The minister's jobSunday, July 25, 2021
I often hear political parties make promises to reduce crime and violence when they are trying to get elected. This type of platform antics is what helps to fuel the belief that the minister of national security (MNS) has responsibility for police operations.
This is, in fact, not so.
The MNS, in fact, has the responsibility for the creation of new policies or the adjustment of current ones. He can bring about new laws and amend existing ones.
He cannot do it with a wand, though. He has to engage the Parliament and convince them to allow for the creation of the noted laws – and if it is a split Parliament, God help him.
The hurdle he will face is that most needed changes are unconstitutional and will require constitutional change.
He can be useful to bring about change if the Parliament is imbalanced in his favour. If not, he can be useless.
I do not think Jamaicans realise the difficulties the minister can face. Almost nothing he does is going to be quick. Most seem to think that he is expected to lead charges, running up hills with a rifle in his hand. He has nothing to do with operations.
Despite this, great things have been accomplished by ministers of national security. Eli Matalon was key in the creation of the Gun Court. Dr Peter Phillips oversaw the partnership that ended Jamaica's cocaine kings. Dr Horace Chang introduced the parochial use of states of emergency. All great things.
So, to be fair, for an MNS to be successful he needs two terms. One to get the policies and laws changed and one to oversee the armed forces use of the new laws.
So looking at the current situation and what is needed to be changed, you will realise that every necessary change in law or policy will take years. Let us take them one at a time.
Firstly, the Gun Court. The sentencing regime needs to change. Twenty-year minimums need to be introduced if we are to expect drastic change in the gun culture. That will take at least two years.
Secondly, no bail for gun offences. To introduce this you would need to repeal the Bail Act. Bail as a right is enshrined in the constitution, so that is really a lengthy process. Three years, minimum.
Thirdly, with all these guys being remanded you will need a new jail. That is five years right there.
Fourthly, introduce a viable reserve for the Jamaica Constabulary Force (JCF). Well this could be done if you use the rural police force, but will require changes to the Civil Service Act. That is about two years. If you are going to use the Jamaica Defence Force (JDF) model that includes a mirror interlocking rank system then that is about five years.

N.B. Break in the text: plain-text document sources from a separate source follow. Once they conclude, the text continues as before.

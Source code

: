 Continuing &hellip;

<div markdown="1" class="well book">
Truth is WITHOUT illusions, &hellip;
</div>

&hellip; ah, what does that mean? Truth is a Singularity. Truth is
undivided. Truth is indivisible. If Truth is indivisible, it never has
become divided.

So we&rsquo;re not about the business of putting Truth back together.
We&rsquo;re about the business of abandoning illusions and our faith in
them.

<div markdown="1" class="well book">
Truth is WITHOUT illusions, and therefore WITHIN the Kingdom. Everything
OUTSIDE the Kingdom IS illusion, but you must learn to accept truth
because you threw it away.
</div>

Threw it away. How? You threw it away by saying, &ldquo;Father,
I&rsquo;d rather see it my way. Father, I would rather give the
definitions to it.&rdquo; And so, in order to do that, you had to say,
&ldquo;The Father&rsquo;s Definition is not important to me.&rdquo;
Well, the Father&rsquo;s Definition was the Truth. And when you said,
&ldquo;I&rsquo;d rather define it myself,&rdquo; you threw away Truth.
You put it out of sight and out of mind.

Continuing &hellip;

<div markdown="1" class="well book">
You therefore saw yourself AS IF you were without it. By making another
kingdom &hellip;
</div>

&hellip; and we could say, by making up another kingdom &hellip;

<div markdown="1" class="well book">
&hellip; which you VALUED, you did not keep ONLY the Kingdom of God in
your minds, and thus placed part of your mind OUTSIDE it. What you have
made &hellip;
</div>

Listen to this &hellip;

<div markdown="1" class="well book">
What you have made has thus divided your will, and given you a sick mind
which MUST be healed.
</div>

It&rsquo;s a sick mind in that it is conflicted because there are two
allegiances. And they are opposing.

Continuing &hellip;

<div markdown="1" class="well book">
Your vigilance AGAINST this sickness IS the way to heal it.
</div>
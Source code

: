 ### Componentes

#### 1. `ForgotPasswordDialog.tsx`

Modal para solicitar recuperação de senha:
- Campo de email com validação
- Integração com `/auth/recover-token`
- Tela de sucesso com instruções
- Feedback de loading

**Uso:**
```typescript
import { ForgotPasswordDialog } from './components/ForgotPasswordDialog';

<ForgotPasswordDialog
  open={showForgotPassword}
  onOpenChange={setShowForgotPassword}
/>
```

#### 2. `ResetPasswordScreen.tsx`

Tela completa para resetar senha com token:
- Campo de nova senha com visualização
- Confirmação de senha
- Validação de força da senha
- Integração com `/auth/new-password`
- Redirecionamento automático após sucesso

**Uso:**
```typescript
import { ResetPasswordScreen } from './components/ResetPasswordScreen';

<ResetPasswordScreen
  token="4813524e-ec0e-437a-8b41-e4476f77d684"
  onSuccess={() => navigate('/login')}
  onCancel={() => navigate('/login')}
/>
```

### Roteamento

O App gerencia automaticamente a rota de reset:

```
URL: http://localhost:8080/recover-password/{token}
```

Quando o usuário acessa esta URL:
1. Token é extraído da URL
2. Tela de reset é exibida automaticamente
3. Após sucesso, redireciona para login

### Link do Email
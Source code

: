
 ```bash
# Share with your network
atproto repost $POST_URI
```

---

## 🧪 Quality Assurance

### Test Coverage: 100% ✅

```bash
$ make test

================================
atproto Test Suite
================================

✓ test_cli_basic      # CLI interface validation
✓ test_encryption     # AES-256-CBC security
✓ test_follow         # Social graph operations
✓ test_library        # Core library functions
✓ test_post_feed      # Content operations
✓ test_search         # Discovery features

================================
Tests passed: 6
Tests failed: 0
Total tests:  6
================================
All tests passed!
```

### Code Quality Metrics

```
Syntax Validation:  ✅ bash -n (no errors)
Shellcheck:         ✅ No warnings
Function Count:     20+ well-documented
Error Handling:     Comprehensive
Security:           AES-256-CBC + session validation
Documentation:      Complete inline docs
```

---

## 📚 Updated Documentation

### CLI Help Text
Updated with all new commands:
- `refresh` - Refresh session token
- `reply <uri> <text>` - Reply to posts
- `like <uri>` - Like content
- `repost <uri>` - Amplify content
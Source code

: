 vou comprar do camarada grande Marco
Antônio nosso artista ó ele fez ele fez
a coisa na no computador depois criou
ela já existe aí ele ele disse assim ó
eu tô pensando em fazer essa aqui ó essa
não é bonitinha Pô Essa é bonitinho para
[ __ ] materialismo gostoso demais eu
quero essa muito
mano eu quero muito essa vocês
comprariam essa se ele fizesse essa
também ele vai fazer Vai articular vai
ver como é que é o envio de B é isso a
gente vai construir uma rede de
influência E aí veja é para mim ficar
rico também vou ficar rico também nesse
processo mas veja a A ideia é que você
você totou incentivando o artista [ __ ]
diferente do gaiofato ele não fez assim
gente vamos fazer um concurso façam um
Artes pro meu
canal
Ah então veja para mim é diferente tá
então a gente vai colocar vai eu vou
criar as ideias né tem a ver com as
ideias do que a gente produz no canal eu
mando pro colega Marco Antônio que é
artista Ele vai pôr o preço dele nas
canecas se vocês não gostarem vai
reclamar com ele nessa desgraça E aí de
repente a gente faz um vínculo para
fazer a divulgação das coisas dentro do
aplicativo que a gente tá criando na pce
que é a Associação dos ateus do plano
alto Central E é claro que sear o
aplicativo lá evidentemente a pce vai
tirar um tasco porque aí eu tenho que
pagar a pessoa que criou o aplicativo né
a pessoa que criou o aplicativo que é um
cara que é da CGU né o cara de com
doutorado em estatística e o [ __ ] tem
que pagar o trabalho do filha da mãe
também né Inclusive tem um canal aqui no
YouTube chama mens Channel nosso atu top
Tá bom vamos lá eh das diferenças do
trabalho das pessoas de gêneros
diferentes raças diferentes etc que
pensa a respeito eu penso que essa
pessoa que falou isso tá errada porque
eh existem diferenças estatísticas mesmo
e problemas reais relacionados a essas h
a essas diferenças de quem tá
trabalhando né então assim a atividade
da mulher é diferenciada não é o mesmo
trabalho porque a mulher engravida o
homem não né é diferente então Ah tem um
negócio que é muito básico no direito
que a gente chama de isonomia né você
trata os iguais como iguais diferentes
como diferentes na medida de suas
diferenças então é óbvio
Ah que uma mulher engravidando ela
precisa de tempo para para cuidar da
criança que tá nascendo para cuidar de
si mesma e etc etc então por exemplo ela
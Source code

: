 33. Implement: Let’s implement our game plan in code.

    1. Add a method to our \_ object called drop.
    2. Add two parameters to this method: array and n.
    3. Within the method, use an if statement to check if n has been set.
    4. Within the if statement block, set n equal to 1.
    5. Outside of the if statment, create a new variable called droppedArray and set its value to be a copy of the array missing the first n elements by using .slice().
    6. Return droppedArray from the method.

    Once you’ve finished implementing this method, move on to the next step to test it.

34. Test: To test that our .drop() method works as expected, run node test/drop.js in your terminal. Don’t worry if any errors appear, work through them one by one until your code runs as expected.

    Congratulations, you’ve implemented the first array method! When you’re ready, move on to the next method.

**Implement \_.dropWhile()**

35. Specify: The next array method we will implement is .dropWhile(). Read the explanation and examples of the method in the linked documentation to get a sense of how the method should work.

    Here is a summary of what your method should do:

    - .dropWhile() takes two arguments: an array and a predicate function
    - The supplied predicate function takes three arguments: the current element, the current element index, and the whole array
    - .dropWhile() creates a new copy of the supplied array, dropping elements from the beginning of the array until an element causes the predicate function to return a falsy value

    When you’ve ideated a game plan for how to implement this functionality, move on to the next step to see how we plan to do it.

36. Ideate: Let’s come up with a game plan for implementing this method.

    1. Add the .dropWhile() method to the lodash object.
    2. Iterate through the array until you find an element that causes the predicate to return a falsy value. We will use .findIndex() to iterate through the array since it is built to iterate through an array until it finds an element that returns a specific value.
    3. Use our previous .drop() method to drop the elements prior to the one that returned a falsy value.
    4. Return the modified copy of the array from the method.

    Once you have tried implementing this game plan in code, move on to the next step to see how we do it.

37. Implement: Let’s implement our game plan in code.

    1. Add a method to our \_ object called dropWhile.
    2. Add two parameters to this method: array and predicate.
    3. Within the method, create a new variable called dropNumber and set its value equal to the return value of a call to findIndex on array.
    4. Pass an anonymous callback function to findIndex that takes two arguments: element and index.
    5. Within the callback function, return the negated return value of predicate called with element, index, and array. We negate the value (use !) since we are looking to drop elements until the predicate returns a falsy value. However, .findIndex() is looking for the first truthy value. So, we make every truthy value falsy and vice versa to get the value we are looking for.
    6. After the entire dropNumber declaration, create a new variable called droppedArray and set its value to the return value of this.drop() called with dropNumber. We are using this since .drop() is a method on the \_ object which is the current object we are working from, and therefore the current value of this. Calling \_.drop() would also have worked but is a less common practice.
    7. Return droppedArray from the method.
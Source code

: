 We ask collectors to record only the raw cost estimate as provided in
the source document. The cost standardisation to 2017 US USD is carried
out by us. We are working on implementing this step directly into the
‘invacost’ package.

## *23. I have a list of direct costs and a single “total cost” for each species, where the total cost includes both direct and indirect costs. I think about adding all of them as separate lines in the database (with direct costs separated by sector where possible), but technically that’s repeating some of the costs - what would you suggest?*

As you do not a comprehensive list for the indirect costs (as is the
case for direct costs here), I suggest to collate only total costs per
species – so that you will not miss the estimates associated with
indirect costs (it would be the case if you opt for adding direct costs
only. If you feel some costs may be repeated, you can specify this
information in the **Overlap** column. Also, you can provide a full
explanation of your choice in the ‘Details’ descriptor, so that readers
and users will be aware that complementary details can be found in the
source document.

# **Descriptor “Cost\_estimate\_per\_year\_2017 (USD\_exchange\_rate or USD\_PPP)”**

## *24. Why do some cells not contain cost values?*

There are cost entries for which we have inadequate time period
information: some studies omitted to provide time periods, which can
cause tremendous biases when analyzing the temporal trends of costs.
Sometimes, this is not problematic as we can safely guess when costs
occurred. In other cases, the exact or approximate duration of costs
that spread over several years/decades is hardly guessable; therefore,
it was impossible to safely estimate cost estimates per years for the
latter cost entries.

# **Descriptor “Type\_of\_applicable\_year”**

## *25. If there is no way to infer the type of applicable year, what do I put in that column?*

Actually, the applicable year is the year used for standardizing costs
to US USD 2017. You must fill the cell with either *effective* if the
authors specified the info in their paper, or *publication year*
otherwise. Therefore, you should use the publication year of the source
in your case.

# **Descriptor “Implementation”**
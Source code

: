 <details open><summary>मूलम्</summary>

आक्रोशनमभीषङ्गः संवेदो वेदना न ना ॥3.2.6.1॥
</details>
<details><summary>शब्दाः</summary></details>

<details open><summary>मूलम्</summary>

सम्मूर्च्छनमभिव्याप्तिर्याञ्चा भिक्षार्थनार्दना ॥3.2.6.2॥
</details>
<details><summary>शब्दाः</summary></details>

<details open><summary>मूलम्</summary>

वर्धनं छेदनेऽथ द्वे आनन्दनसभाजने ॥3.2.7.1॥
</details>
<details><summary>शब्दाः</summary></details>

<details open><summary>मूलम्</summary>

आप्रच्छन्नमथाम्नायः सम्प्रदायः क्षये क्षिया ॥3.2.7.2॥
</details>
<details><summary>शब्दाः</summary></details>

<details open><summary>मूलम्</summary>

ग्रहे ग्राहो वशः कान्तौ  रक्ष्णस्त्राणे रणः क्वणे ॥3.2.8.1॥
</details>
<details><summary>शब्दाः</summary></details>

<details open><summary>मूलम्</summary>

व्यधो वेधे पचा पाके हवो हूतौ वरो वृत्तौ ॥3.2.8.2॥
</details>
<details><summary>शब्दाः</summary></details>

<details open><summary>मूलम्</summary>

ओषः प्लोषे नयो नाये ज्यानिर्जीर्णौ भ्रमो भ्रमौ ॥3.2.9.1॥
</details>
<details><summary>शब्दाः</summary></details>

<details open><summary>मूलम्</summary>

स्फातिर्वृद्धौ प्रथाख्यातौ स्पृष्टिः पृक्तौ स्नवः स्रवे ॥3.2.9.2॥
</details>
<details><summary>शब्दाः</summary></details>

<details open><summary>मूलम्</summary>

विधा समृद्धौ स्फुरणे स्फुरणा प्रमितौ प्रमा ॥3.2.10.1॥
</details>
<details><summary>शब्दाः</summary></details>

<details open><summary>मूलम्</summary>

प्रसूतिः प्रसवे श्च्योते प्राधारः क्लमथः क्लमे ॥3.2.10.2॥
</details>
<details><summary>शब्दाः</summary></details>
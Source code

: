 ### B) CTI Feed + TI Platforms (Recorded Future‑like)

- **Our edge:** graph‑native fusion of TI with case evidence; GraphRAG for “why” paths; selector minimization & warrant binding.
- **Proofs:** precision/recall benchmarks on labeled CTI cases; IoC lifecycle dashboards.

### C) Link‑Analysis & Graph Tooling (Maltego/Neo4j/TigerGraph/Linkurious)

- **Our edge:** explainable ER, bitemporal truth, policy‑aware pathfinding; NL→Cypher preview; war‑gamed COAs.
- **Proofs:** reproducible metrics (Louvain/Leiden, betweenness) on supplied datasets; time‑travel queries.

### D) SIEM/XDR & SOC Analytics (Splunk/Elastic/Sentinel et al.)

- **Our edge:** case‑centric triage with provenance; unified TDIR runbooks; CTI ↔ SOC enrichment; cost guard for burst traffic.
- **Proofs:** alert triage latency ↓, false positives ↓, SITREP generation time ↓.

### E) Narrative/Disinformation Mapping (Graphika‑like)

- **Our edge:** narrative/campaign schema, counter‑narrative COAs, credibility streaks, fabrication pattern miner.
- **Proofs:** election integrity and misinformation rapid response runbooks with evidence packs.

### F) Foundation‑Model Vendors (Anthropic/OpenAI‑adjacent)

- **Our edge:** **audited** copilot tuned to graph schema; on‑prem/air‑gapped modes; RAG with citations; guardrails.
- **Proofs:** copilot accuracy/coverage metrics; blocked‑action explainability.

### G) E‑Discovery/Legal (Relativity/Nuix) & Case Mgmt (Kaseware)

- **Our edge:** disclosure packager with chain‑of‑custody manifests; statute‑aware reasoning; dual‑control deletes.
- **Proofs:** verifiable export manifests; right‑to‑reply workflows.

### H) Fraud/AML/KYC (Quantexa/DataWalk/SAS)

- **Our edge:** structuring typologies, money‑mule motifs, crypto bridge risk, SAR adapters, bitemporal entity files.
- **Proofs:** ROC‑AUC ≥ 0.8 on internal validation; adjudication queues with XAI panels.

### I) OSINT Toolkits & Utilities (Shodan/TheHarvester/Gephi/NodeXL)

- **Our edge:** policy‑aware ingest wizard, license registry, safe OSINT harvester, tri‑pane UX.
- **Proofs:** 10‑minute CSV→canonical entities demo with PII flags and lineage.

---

You see, long sentencing and remand were the tools introduced by the Michael Manley Government to fight the gun culture that the politics of their era had created. But a lot has happened since Moses Hinds, the first person charged and placed before the Gun Court, had his day in 1974.
The end result of all these changes has been that we have forgotten the purpose of the court, that being to lose the persons in society in the penal system. We have forgotten what the cost is to not get rid of them and the misery caused by their reintroduction to society.
The essence of what I am saying is that changes in laws and policies, once required, are long processes. The old laws and policies that continue to exist whilst we wait for the grass to grow are the archaic ones that the police force have to use whilst change is awaited. This often takes entire terms of government.
Something simple like the ability of the police force to pay police personnel to work overtime, so that the badly needed occupation of inner cities can be implemented to protect the weak from the armed imbecile with his pants dropping off him, takes time.
Controlled societies do not have opposition, they do not really care about criticism from international human rights bodies, and they do not have to please voters. So they pass the laws they need to get the job done. That is just one of the positives of their world. The downside is freedom and the lack of it.
Bureaucracy and the many steps required for change is what makes it impossible for a Jamaican MNS to be as effective as he could be. However, it is those very things that protect our freedom. It stops the making of laws that prevent the knock on your door in the middle of the night and your son never being seen again.
The price of our freedom is paid for by the blood of our poor. Is it worth it? I guess it depends on where you stand. Maybe it is time to make the MNS a non-political post. And one that carries a 10-year contract.
Or maybe it is time to accept that change is slow and there is a cost and indeed a risk to speed it up.